My friend has frostbite. Having forked out far too many dollars on a weekend spent skiing in Mont Tremblant, the poor bastard ended up taking away just two things. Number one: that he “dresses like a [insert homophobic expletive here],” an appraisal bellowed from the balcony of your typically pleasant SnowJammer. Number two: a couple of numb, blackened toes courtesy of some faulty, “[adapt homophobic expletive here] ski boots.”
So where better to take him to warm up than Venezuela – obviously – where the temperature is currently a toe-melting 31°C? But my hopeful plans were dashed by those cold-hearted folk at The Daily who, refusing to bankroll a last minute flight, suggested I take him to Arepera du Plateau, the newish Venezuelan place on the corner of Duluth and De Bullion, to see if I couldn’t warm him up with traditional Latin American cuisine for less than $10.
Now, I know absolutely nothing about Venezuela, which is lucky for you as it keeps horrifically forced puns to a minimum, but stepping into the small-ish unit, the instant impression is one of authenticity meets gentrified cultural experience. It fits in on the plateau, where every single eatery has a tagline for your friends – even Champs, just a sports bar, has novelty value at its core. So, authentically, we have an open view of chefs baking and preparing arepas in the back, with plaintains and avocados spilling out of wooden buckets beneath the counter and chunky glass vats of colorful – dare I patronize – exotic juices on top. But in the same instant there is, framed upon the wall, an extensive and ornate rendition of the family tree of Simón Bolívar – think Latin American William Wallace but with loads and loads of genuine success. And then, just tucked in the top corner, a mocked-up lazy-man lies in a hammock enjoying a siesta, his hat pulled over his eyes while the neck of his guitar pokes off the edge. It’s a cross-over-the-threshold experience, from snowy, frostbitten Montreal to equatorial Venezuela, and it’s kinda nice – colorful juices on top
But onto the food. Essentially, an arepera is to arepas what a bakery is to bread or cinema l’amour is to…amour. Arepas themselves are a Venezuelo-Colombian thing, a kind of hefty, crunchy wrap with the mechanics of pita but closer to a baguette in the bite. They make up the bulk of the menu here with around 30 different ways of packing them full enough to fill, all for between five and nine dollars.

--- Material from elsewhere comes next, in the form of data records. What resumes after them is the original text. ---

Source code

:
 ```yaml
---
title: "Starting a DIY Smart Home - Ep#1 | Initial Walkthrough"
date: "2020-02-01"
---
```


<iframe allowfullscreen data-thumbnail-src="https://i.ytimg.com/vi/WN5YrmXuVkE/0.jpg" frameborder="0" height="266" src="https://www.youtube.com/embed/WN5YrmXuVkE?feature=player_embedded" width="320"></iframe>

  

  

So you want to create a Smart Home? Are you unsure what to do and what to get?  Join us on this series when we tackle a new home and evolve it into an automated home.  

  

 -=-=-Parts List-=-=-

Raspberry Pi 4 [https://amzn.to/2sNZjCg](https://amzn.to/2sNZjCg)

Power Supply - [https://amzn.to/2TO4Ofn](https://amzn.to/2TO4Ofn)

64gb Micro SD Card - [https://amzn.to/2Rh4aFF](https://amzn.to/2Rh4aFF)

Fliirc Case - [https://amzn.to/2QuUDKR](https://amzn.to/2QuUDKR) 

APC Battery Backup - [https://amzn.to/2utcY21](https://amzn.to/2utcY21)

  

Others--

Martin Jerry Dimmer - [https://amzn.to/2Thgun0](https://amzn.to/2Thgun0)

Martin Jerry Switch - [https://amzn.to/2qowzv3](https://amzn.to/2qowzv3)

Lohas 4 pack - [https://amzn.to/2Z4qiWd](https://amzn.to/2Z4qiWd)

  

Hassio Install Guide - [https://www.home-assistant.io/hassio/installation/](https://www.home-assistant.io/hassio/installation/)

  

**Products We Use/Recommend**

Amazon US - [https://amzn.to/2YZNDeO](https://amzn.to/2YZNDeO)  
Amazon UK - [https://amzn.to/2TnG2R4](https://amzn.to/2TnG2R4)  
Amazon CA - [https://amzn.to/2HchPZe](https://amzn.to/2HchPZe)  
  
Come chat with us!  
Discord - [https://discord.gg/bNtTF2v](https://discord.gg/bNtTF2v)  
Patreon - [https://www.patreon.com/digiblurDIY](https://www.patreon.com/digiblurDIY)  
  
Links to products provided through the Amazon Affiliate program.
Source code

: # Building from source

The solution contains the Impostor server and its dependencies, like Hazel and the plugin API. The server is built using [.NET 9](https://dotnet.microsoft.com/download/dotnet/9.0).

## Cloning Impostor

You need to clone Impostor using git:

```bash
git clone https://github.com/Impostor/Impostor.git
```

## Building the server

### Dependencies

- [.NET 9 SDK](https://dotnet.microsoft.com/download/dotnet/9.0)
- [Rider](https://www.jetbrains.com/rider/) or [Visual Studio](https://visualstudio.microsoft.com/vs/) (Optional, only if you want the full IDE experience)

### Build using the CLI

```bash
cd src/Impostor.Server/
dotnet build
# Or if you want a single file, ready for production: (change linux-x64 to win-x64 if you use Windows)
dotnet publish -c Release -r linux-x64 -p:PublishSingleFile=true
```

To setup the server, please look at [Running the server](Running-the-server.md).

My new-found vegetarianism, which I desperately wish to lose should any reader be willing to shoulder the burden, meant I could get a cheaper arepa – The Domino (black beans and cheese) is only $5 – with a sugar cane juice adding up to $8.50 pre tax and tip. There’s a decent selection for vegetarians and a lesser one for vegans (or “ultra vegetarianas” in Spanish), but should you want to spend a little more, Arepera du Plateau proudly caters to the omni in omnivore – wild boar and shark were the most fanciful creatures available.
The service is great. Our waiter was an extremely helpful dude who met my barrage of stale questions about heritage and history with a smile. Indeed, he was Colombian like a few other staff, but the two owners, one of whom arrived in Canada recently and the other, the chef, seventeen years ago, are both Venezuelan.
And here is the food critic’s dilemma. I don’t like Arepera. I think the bread is too sickly. I think the sugar cane juice is far too sweet. I find the fillings fall out and go all over you and burn your hands and make you look like a mal-coordinated toddler. And yet, almost everyone I know who has been there – eat in or takeaway – has come away singing about it. So, given the nice people, the integrity shown and the added variety it offers to an already diverse street, I shall put my misgivings down to personal taste and give it a hearty recommendation. As for my frostbite friend, he went absolutely Caracas for it. That’s just one pun. I’m not even sorry.